The probability a car salesman sells a car to a customer is 0.05 Assuming the salesmen sees 14 customers in a week, what is the probability he sells less than 2 cars?
prob(sell car) = .05
prob(not sell car) = .95
Prob(less than 2 cars)
= prob(sell no car) + prob(sell 1 car)
= C(14,0) (.05)^0 (.95)^14 + C(14,1) (.05)^1 (.95)^13
= ...
let me know what you get
0.153
To find the probability that the car salesman sells less than 2 cars, we can use the binomial distribution formula.
The formula for the probability mass function (PMF) of the binomial distribution is:
P(X=k) = C(n, k) * p^k * (1-p)^(n-k)
Where:
- P(X=k) is the probability of getting exactly k successes
- C(n, k) is the number of combinations of n items taken k at a time
- p is the probability of success
- n is the number of trials
In this case, the number of trials (n) is 14, as the car salesman sees 14 customers in a week. The probability of success (p) is 0.05, as the probability the salesman sells a car to a customer is 0.05. We want to find the probability of selling less than 2 cars, so k can be 0 or 1.
Let's calculate the probabilities for k=0 and k=1:
For k=0:
P(X=0) = C(14, 0) * 0.05^0 * (1-0.05)^(14-0)
Using the combination formula C(14, 0) = 1, this simplifies to:
P(X=0) = 1 * 1 * 0.95^14 = 0.4877
For k=1:
P(X=1) = C(14, 1) * 0.05^1 * (1-0.05)^(14-1)
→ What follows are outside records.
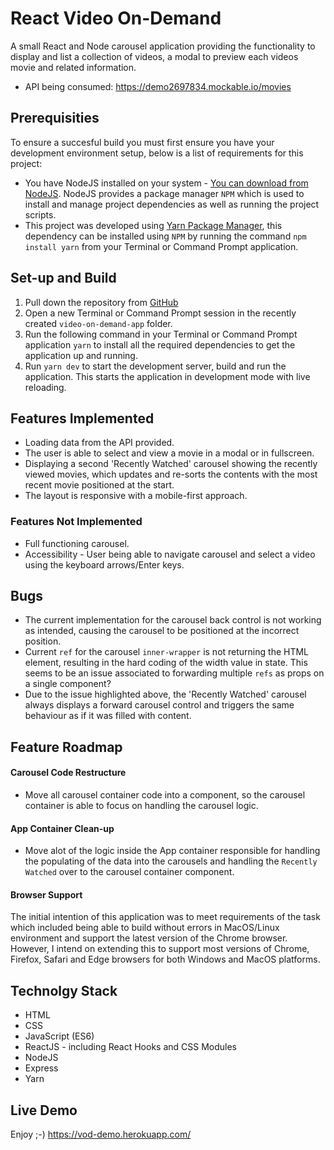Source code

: # React Video On-Demand

A small React and Node carousel application providing the functionality to display and list a collection of videos, a modal to preview each videos movie and related information.

- API being consumed: https://demo2697834.mockable.io/movies

## Prerequisities

To ensure a succesful build you must first ensure you have your development environment setup, below is a list of requirements for this project:

- You have NodeJS installed on your system - [You can download from NodeJS](https://nodejs.org/en/). NodeJS provides a package manager `NPM` which is used to install and manage project dependencies as well as running the project scripts.
- This project was developed using [Yarn Package Manager](https://yarnpkg.com/en/), this dependency can be installed using `NPM` by running the command `npm install yarn` from your Terminal or Command Prompt application.

## Set-up and Build

1. Pull down the repository from [GitHub](https://github.com/rous6026nz/video-on-demand-app)
2. Open a new Terminal or Command Prompt session in the recently created `video-on-demand-app` folder.
3. Run the following command in your Terminal or Command Prompt application `yarn` to install all the required dependencies to get the application up and running.
4. Run `yarn dev` to start the development server, build and run the application. This starts the application in development mode with live reloading.

## Features Implemented

- Loading data from the API provided.
- The user is able to select and view a movie in a modal or in fullscreen.
- Displaying a second 'Recently Watched' carousel showing the recently viewed movies, which updates and re-sorts the contents with the most recent movie positioned at the start.
- The layout is responsive with a mobile-first approach.

### Features Not Implemented

- Full functioning carousel.
- Accessibility - User being able to navigate carousel and select a video using the keyboard arrows/Enter keys.

## Bugs

- The current implementation for the carousel back control is not working as intended, causing the carousel to be positioned at the incorrect position.
- Current `ref` for the carousel `inner-wrapper` is not returning the HTML element, resulting in the hard coding of the width value in state. This seems to be an issue associated to forwarding multiple `refs` as props on a single component?
- Due to the issue highlighted above, the 'Recently Watched' carousel always displays a forward carousel control and triggers the same behaviour as if it was filled with content.

## Feature Roadmap

#### Carousel Code Restructure

- Move all carousel container code into a component, so the carousel container is able to focus on handling the carousel logic.

#### App Container Clean-up

- Move alot of the logic inside the App container responsible for handling the populating of the data into the carousels and handling the `Recently Watched` over to the carousel container component.

#### Browser Support

The initial intention of this application was to meet requirements of the task which included being able to build without errors in MacOS/Linux environment and support the latest version of the Chrome browser. However, I intend on extending this to support most versions of Chrome, Firefox, Safari and Edge browsers for both Windows and MacOS platforms.

## Technolgy Stack

- HTML
- CSS
- JavaScript (ES6)
- ReactJS - including React Hooks and CSS Modules
- NodeJS
- Express
- Yarn

## Live Demo

Enjoy ;-) https://vod-demo.herokuapp.com/
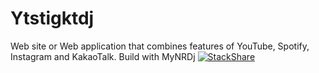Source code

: # Ytstigktdj
Web site or Web application that combines features of YouTube, Spotify, Instagram and KakaoTalk. Build with MyNRDj
[![StackShare](http://img.shields.io/badge/tech-stack-0690fa.svg?style=flat)](https://stackshare.io/Jonathansonillwanadayah/mynrdj)
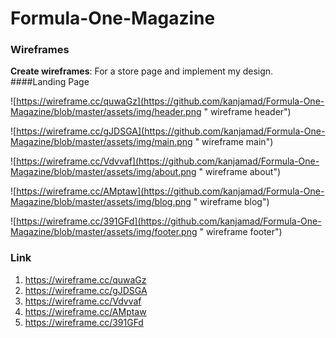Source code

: # Formula-One-Magazine



### Wireframes

**Create wireframes**: For a store page and implement my design.
####Landing Page

![https://wireframe.cc/quwaGz](https://github.com/kanjamad/Formula-One-Magazine/blob/master/assets/img/header.png " wireframe header")

![https://wireframe.cc/gJDSGA](https://github.com/kanjamad/Formula-One-Magazine/blob/master/assets/img/main.png " wireframe main")

![https://wireframe.cc/Vdvvaf](https://github.com/kanjamad/Formula-One-Magazine/blob/master/assets/img/about.png " wireframe about")

![https://wireframe.cc/AMptaw](https://github.com/kanjamad/Formula-One-Magazine/blob/master/assets/img/blog.png " wireframe blog")

![https://wireframe.cc/391GFd](https://github.com/kanjamad/Formula-One-Magazine/blob/master/assets/img/footer.png " wireframe footer")


### Link
1. https://wireframe.cc/quwaGz
2. https://wireframe.cc/gJDSGA
3. https://wireframe.cc/Vdvvaf
4. https://wireframe.cc/AMptaw
5. https://wireframe.cc/391GFd

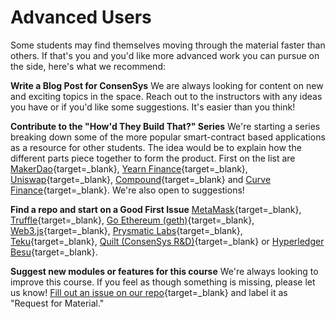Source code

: # Advanced Users

Some students may find themselves moving through the material faster than others. If that's you and you'd like more advanced work you can pursue on the side, here's what we recommend:

**Write a Blog Post for ConsenSys** We are always looking for content on new and exciting topics in the space. Reach out to the instructors with any ideas you have or if you'd like some suggestions. It's easier than you think!

**Contribute to the "How'd They Build That?" Series** We're starting a series breaking down some of the more popular smart-contract based applications as a resource for other students. The idea would be to explain how the different parts piece together to form the product. First on the list are [MakerDao](http://makerdao.com){target=\_blank}, [Yearn Finance](http://yearn.finance){target=\_blank}, [Uniswap](http://uniswap.org){target=\_blank}, [Compound](https://compound.finance){target=\_blank} and [Curve Finance](http://curve.fi){target=\_blank}. We're also open to suggestions!

**Find a repo and start on a Good First Issue** [MetaMask](https://github.com/MetaMask/metamask-extension/issues?q=is%3Aissue+is%3Aopen+label%3Aux-enhancement+-label%3AN00-needsDesign+label%3Agood-first-issue){target=\_blank}, [Truffle](https://github.com/trufflesuite/truffle/issues?q=is%3Aopen+is%3Aissue+label%3A%22good+first+issue%22){target=\_blank}, [Go Ethereum (geth)](https://github.com/ethereum/go-ethereum/issues?q=is%3Aopen+is%3Aissue+label%3A%22good+first+issue%22){target=\_blank}, [Web3.js](https://github.com/ChainSafe/web3.js/issues?q=is%3Aopen+is%3Aissue+label%3A%22Good+First+Issue%22){target=\_blank}, [Prysmatic Labs](https://github.com/prysmaticlabs/prysm/issues?q=is%3Aopen+is%3Aissue+label%3A%22Good+First+Issue%22){target=\_blank}, [Teku](https://github.com/ConsenSys/teku/issues?q=is%3Aopen+is%3Aissue+label%3A%22good+first+issue+%3Araising_hand%3A%22){target=\_blank}, [Quilt (ConsenSys R&D)](https://github.com/quilt/etk/issues){target=\_blank} or [Hyperledger Besu](http://github.com/hyperledger/besu){target=\_blank}.

**Suggest new modules or features for this course** We're always looking to improve this course. If you feel as though something is missing, please let us know! [Fill out an issue on our repo](https://github.com/ConsenSys-Academy/Blockchain-Developer-Bootcamp/labels/request%20for%20material){target=\_blank} and label it as "Request for Material."

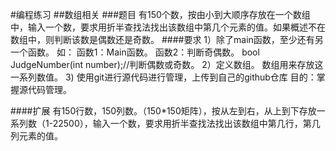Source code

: #编程练习
##数组相关
###题目
有150个数，按由小到大顺序存放在一个数组中，输入一个数，要求用折半查找法找出该数组中第几个元素的值。如果概述不在数组中，则判断该数是偶数还是奇数。
####要求
1）除了main函数，至少还有另一个函数。
    如：
      函数1：Main函数。
      函数2：判断奇偶数。
      bool JudgeNumber(int number);//判断偶数或奇数。
2）定义数组。
   数组用来存放这一系列数值。
3) 使用git进行源代码进行管理，上传到自己的github仓库
   目的：掌握源代码管理。

####扩展
有150行数，150列数。（150*150矩阵），按从左到右，从上到下存放一系列数（1-22500），输入一个数，要求用折半查找法找出该数组中第几行，第几列元素的值。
Using the combination formula C(14, 1) = 14, this simplifies to:
P(X=1) = 14 * 0.05 * 0.95^13 = 0.3770
To find the probability of selling less than 2 cars, we can add the probabilities for k=0 and k=1:
P(X<2) = P(X=0) + P(X=1)
P(X<2) = 0.4877 + 0.3770
P(X<2) = 0.8647
Therefore, the probability that the car salesman sells less than 2 cars is approximately 0.8647.
To find the probability that the car salesman sells less than 2 cars in a week, we need to calculate the probability of selling 0 cars and 1 car, and then add those probabilities together.
Step 1: Calculate the probability of selling 0 cars.
The probability of selling 0 cars to a single customer is given as 0.05. Since the salesman sees 14 customers in a week, we can use the binomial probability formula to calculate the probability of selling 0 cars:
P(X = 0) = (n C x) * (p^x) * ((1-p)^(n-x))
Where:
n = number of trials (customers seen in a week) = 14
x = number of successes (cars sold) = 0
p = probability of success (selling a car to a customer) = 0.05
Using this formula:
P(X = 0) = (14 C 0) * (0.05^0) * ((1-0.05)^(14-0))
P(X = 0) = 1 * 1 * 0.95^14
P(X = 0) ≈ 0.4877
Step 2: Calculate the probability of selling 1 car.
Similar to the previous step, we use the binomial probability formula:
P(X = 1) = (n C x) * (p^x) * ((1-p)^(n-x))
Where:
n = 14 (number of trials)
x = 1 (number of successes)
p = 0.05 (probability of success)
Using this formula:
P(X = 1) = (14 C 1) * (0.05^1) * ((1-0.05)^(14-1))
P(X = 1) = 14 * 0.05 * 0.95^13
P(X = 1) ≈ 0.3946
Step 3: Add the probabilities.
To find the probability of selling less than 2 cars, we add the probabilities of selling 0 cars and 1 car together.
P(X < 2) = P(X = 0) + P(X = 1)
P(X < 2) ≈ 0.4877 + 0.3946
P(X < 2) ≈ 0.8823
Therefore, the probability that the car salesman sells less than 2 cars in a week is approximately 0.8823.